Top of Entries provided

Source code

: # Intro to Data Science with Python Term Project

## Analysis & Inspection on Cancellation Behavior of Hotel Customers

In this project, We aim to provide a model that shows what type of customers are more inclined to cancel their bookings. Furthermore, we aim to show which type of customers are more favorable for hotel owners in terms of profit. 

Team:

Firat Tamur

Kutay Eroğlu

Bottom of Entries provided
Top of Entries provided

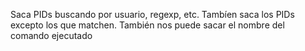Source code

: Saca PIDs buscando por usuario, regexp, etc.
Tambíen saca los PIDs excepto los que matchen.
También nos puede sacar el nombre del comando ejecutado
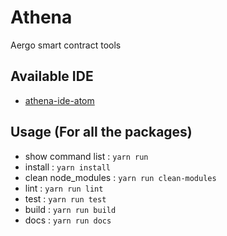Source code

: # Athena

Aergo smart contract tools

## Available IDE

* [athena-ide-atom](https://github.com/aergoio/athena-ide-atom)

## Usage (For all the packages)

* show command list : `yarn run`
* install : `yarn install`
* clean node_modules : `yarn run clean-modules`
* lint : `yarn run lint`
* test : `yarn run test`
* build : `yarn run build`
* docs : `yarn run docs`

Bottom of Entries provided
Top of Entries provided

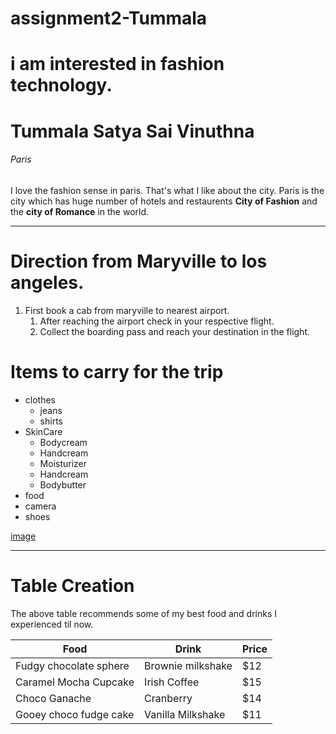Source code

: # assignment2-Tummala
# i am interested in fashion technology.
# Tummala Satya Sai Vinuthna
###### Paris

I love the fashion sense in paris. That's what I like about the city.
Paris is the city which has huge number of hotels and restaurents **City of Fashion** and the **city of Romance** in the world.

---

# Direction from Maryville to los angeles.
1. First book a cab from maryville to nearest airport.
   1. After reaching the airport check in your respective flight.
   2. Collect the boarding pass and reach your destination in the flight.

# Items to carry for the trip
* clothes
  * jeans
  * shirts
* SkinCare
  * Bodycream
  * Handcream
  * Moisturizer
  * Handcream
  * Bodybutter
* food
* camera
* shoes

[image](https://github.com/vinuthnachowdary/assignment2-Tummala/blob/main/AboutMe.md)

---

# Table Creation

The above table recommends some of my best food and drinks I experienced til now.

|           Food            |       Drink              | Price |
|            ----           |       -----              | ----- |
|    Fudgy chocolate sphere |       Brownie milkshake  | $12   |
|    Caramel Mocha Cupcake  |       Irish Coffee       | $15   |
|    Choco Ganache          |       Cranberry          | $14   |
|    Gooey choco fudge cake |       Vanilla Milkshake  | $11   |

Bottom of Entries provided

** Description of the task **
A single figure is all that is needed: the number of lines above that contain the string "PIDs".

** Your solution **
2